:: About this exercise ::
What lines in the following entries hold the word "jpeg"? Copy each one.

:: Material for the task ::
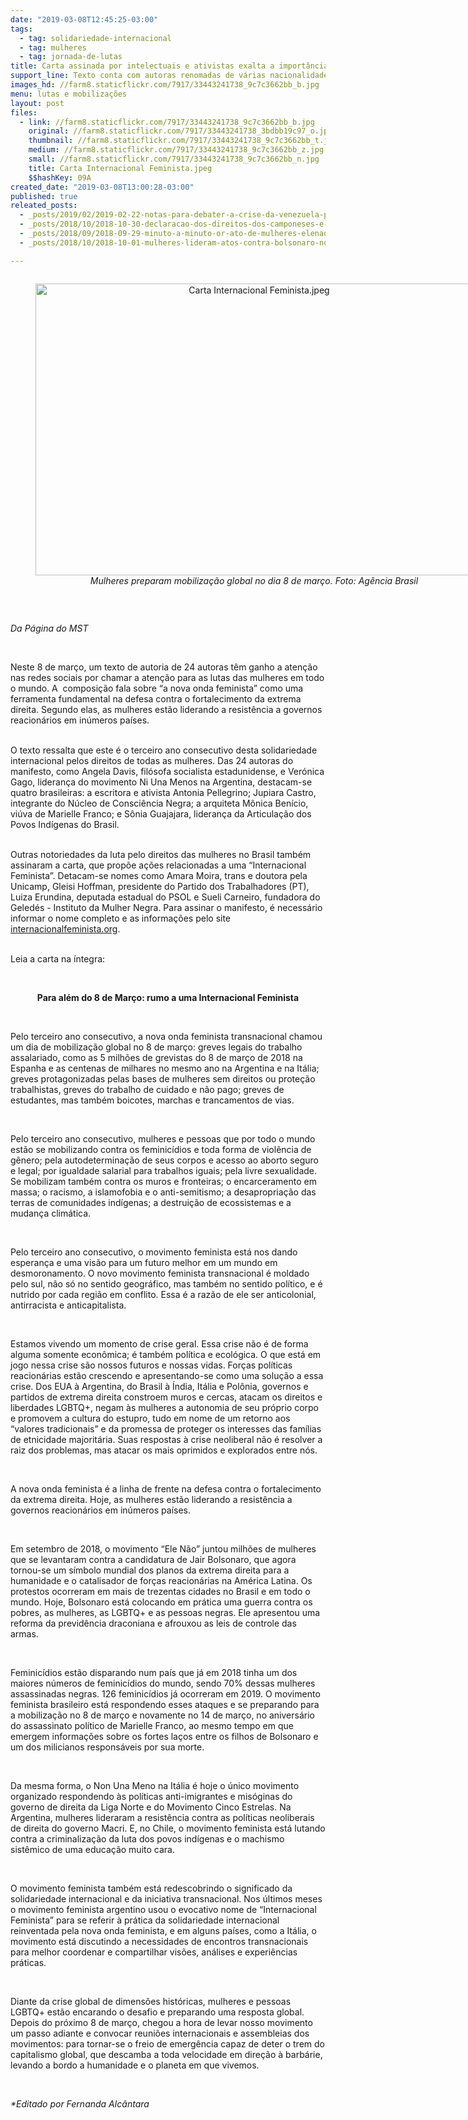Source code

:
 ```yaml
---
date: "2019-03-08T12:45:25-03:00"
tags:
  - tag: solidariedade-internacional
  - tag: mulheres
  - tag: jornada-de-lutas
title: Carta assinada por intelectuais e ativistas exalta a importância do 8 de março
support_line: Texto conta com autoras renomadas de várias nacionalidades e reforça a importância de uma visão transnacional
images_hd: //farm8.staticflickr.com/7917/33443241738_9c7c3662bb_b.jpg
menu: lutas e mobilizações
layout: post
files:
  - link: //farm8.staticflickr.com/7917/33443241738_9c7c3662bb_b.jpg
    original: //farm8.staticflickr.com/7917/33443241738_3bdbb19c97_o.jpg
    thumbnail: //farm8.staticflickr.com/7917/33443241738_9c7c3662bb_t.jpg
    medium: //farm8.staticflickr.com/7917/33443241738_9c7c3662bb_z.jpg
    small: //farm8.staticflickr.com/7917/33443241738_9c7c3662bb_n.jpg
    title: Carta Internacional Feminista.jpeg
    $$hashKey: 09A
created_date: "2019-03-08T13:00:28-03:00"
published: true
releated_posts:
  - _posts/2019/02/2019-02-22-notas-para-debater-a-crise-da-venezuela-por-joao-pedro-stedile.md
  - _posts/2018/10/2018-10-30-declaracao-dos-direitos-dos-camponeses-e-apresentada-a-assembleia-geral-da-onu.md
  - _posts/2018/09/2018-09-29-minuto-a-minuto-or-ato-de-mulheres-elenao-no-brasil-e-no-mundo.md
  - _posts/2018/10/2018-10-01-mulheres-lideram-atos-contra-bolsonaro-no-brasil-e-no-mundo.md

---
```

<div style="text-align:center">
<figure class="image" style="display:inline-block"><img alt="Carta Internacional Feminista.jpeg" height="467" src="//farm8.staticflickr.com/7917/33443241738_9c7c3662bb_b.jpg" width="700" />
<figcaption><em>Mulheres preparam mobiliza&ccedil;&atilde;o global no dia 8 de mar&ccedil;o. Foto: Ag&ecirc;ncia Brasil</em></figcaption>
</figure>
</div>

<p>&nbsp;</p>

<p><em>Da P&aacute;gina do MST</em></p>

<p>&nbsp;</p>

<p>Neste 8 de mar&ccedil;o, um texto de autoria de 24 autoras t&ecirc;m ganho a aten&ccedil;&atilde;o nas redes sociais por chamar a aten&ccedil;&atilde;o para as lutas das mulheres em todo o mundo. A&nbsp; composi&ccedil;&atilde;o fala sobre &ldquo;a nova onda feminista&rdquo; como uma ferramenta fundamental na defesa contra o fortalecimento da extrema direita. Segundo elas, as mulheres est&atilde;o liderando a resist&ecirc;ncia a governos reacion&aacute;rios em in&uacute;meros pa&iacute;ses.</p>

<p><br />
O texto ressalta que este &eacute; o terceiro ano consecutivo desta solidariedade internacional pelos direitos de todas as mulheres. Das 24 autoras do manifesto, como Angela Davis, fil&oacute;sofa socialista estadunidense, e Ver&oacute;nica Gago, lideran&ccedil;a do movimento Ni Una Menos na Argentina, destacam-se quatro brasileiras: a escritora e ativista Antonia Pellegrino; Jupiara Castro, integrante do N&uacute;cleo de Consci&ecirc;ncia Negra; a arquiteta M&ocirc;nica Ben&iacute;cio, vi&uacute;va de Marielle Franco; e S&ocirc;nia Guajajara, lideran&ccedil;a da Articula&ccedil;&atilde;o dos Povos Ind&iacute;genas do Brasil.</p>

<p><br />
Outras notoriedades da luta pelo direitos das mulheres no Brasil tamb&eacute;m assinaram a carta, que prop&otilde;e a&ccedil;&otilde;es relacionadas a uma &ldquo;Internacional Feminista&rdquo;. Detacam-se nomes como Amara Moira, trans e doutora pela Unicamp, Gleisi Hoffman, presidente do Partido dos Trabalhadores (PT), Luiza Erundina, deputada estadual do PSOL e Sueli Carneiro, fundadora do Geled&eacute;s - Instituto da Mulher Negra. Para assinar o manifesto, &eacute; necess&aacute;rio informar o nome completo e as informa&ccedil;&otilde;es pelo site<a href="https://www.internacionalfeminista.org/"> internacionalfeminista.org</a>.</p>

<p><br />
Leia a carta na &iacute;ntegra:</p>

<p>&nbsp;</p>

<p style="text-align: center;"><strong>Para al&eacute;m do 8 de Mar&ccedil;o: rumo a uma Internacional Feminista</strong></p>

<p>&nbsp;</p>

<p>Pelo terceiro ano consecutivo, a nova onda feminista transnacional chamou um dia de mobiliza&ccedil;&atilde;o global no 8 de mar&ccedil;o: greves legais do trabalho assalariado, como as 5 milh&otilde;es de grevistas do 8 de mar&ccedil;o de 2018 na Espanha e as centenas de milhares no mesmo ano na Argentina e na It&aacute;lia; greves protagonizadas pelas bases de mulheres sem direitos ou prote&ccedil;&atilde;o trabalhistas, greves do trabalho de cuidado e n&atilde;o pago; greves de estudantes, mas tamb&eacute;m boicotes, marchas e trancamentos de vias.</p>

<p>&nbsp;</p>

<p>Pelo terceiro ano consecutivo, mulheres e pessoas que por todo o mundo est&atilde;o se mobilizando contra os feminic&iacute;dios e toda forma de viol&ecirc;ncia de g&ecirc;nero; pela autodetermina&ccedil;&atilde;o de seus corpos e acesso ao aborto seguro e legal; por igualdade salarial para trabalhos iguais; pela livre sexualidade. Se mobilizam tamb&eacute;m contra os muros e fronteiras; o encarceramento em massa; o racismo, a islamofobia e o anti-semitismo; a desapropria&ccedil;&atilde;o das terras de comunidades ind&iacute;genas; a destrui&ccedil;&atilde;o de ecossistemas e a mudan&ccedil;a clim&aacute;tica.</p>

<p>&nbsp;</p>

<p>Pelo terceiro ano consecutivo, o movimento feminista est&aacute; nos dando esperan&ccedil;a e uma vis&atilde;o para um futuro melhor em um mundo em desmoronamento. O novo movimento feminista transnacional &eacute; moldado pelo sul, n&atilde;o s&oacute; no sentido geogr&aacute;fico, mas tamb&eacute;m no sentido pol&iacute;tico, e &eacute; nutrido por cada regi&atilde;o em conflito. Essa &eacute; a raz&atilde;o de ele ser anticolonial, antirracista e anticapitalista.</p>

<p>&nbsp;</p>

<p>Estamos vivendo um momento de crise geral. Essa crise n&atilde;o &eacute; de forma alguma somente econ&ocirc;mica; &eacute; tamb&eacute;m pol&iacute;tica e ecol&oacute;gica. O que est&aacute; em jogo nessa crise s&atilde;o nossos futuros e nossas vidas. For&ccedil;as pol&iacute;ticas reacion&aacute;rias est&atilde;o crescendo e apresentando-se como uma solu&ccedil;&atilde;o a essa crise. Dos EUA &agrave; Argentina, do Brasil &agrave; &Iacute;ndia, It&aacute;lia e Pol&ocirc;nia, governos e partidos de extrema direita constroem muros e cercas, atacam os direitos e liberdades LGBTQ+, negam &agrave;s mulheres a autonomia de seu pr&oacute;prio corpo e promovem a cultura do estupro, tudo em nome de um retorno aos &ldquo;valores tradicionais&rdquo; e da promessa de proteger os interesses das fam&iacute;lias de etnicidade majorit&aacute;ria. Suas respostas &agrave; crise neoliberal n&atilde;o &eacute; resolver a raiz dos problemas, mas atacar os mais oprimidos e explorados entre n&oacute;s.</p>

<p>&nbsp;</p>

<p>A nova onda feminista &eacute; a linha de frente na defesa contra o fortalecimento da extrema direita. Hoje, as mulheres est&atilde;o liderando a resist&ecirc;ncia a governos reacion&aacute;rios em in&uacute;meros pa&iacute;ses.</p>

<p>&nbsp;</p>

<p>Em setembro de 2018, o movimento &ldquo;Ele N&atilde;o&rdquo; juntou milh&otilde;es de mulheres que se levantaram contra a candidatura de Jair Bolsonaro, que agora tornou-se um s&iacute;mbolo mundial dos planos da extrema direita para a humanidade e o catalisador de for&ccedil;as reacion&aacute;rias na Am&eacute;rica Latina. Os protestos ocorreram em mais de trezentas cidades no Brasil e em todo o mundo. Hoje, Bolsonaro est&aacute; colocando em pr&aacute;tica uma guerra contra os pobres, as mulheres, as LGBTQ+ e as pessoas negras. Ele apresentou uma reforma da previd&ecirc;ncia draconiana e afrouxou as leis de controle das armas.</p>

<p>&nbsp;</p>

<p>Feminic&iacute;dios est&atilde;o disparando num pa&iacute;s que j&aacute; em 2018 tinha um dos maiores n&uacute;meros de feminic&iacute;dios do mundo, sendo 70% dessas mulheres assassinadas negras. 126 feminic&iacute;dios j&aacute; ocorreram em 2019. O movimento feminista brasileiro est&aacute; respondendo esses ataques e se preparando para a mobiliza&ccedil;&atilde;o no 8 de mar&ccedil;o e novamente no 14 de mar&ccedil;o, no anivers&aacute;rio do assassinato pol&iacute;tico de Marielle Franco, ao mesmo tempo em que emergem informa&ccedil;&otilde;es sobre os fortes la&ccedil;os entre os filhos de Bolsonaro e um dos milicianos respons&aacute;veis por sua morte.</p>

<p>&nbsp;</p>

<p>Da mesma forma, o Non Una Meno na It&aacute;lia &eacute; hoje o &uacute;nico movimento organizado respondendo &agrave;s pol&iacute;ticas anti-imigrantes e mis&oacute;ginas do governo de direita da Liga Norte e do Movimento Cinco Estrelas. Na Argentina, mulheres lideraram a resist&ecirc;ncia contra as pol&iacute;ticas neoliberais de direita do governo Macri. E, no Chile, o movimento feminista est&aacute; lutando contra a criminaliza&ccedil;&atilde;o da luta dos povos ind&iacute;genas e o machismo sist&ecirc;mico de uma educa&ccedil;&atilde;o muito cara.</p>

<p>&nbsp;</p>

<p>O movimento feminista tamb&eacute;m est&aacute; redescobrindo o significado da solidariedade internacional e da iniciativa transnacional. Nos &uacute;ltimos meses o movimento feminista argentino usou o evocativo nome de &ldquo;Internacional Feminista&rdquo; para se referir &agrave; pr&aacute;tica da solidariedade internacional reinventada pela nova onda feminista, e em alguns pa&iacute;ses, como a It&aacute;lia, o movimento est&aacute; discutindo a necessidades de encontros transnacionais para melhor coordenar e compartilhar vis&otilde;es, an&aacute;lises e experi&ecirc;ncias pr&aacute;ticas.</p>

<p>&nbsp;</p>

<p>Diante da crise global de dimens&otilde;es hist&oacute;ricas, mulheres e pessoas LGBTQ+ est&atilde;o encarando o desafio e preparando uma resposta global. Depois do pr&oacute;ximo 8 de mar&ccedil;o, chegou a hora de levar nosso movimento um passo adiante e convocar reuni&otilde;es internacionais e assembleias dos movimentos: para tornar-se o freio de emerg&ecirc;ncia capaz de deter o trem do capitalismo global, que descamba a toda velocidade em dire&ccedil;&atilde;o &agrave; barb&aacute;rie, levando a bordo a humanidade e o planeta em que vivemos.</p>

<p>&nbsp;</p>

<p><em>*Editado por Fernanda Alc&acirc;ntara</em></p>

:: Response box ::
    title: Carta Internacional Feminista.jpeg
<figure class="image" style="display:inline-block"><img alt="Carta Internacional Feminista.jpeg" height="467" src="//farm8.staticflickr.com/7917/33443241738_9c7c3662bb_b.jpg" width="700" />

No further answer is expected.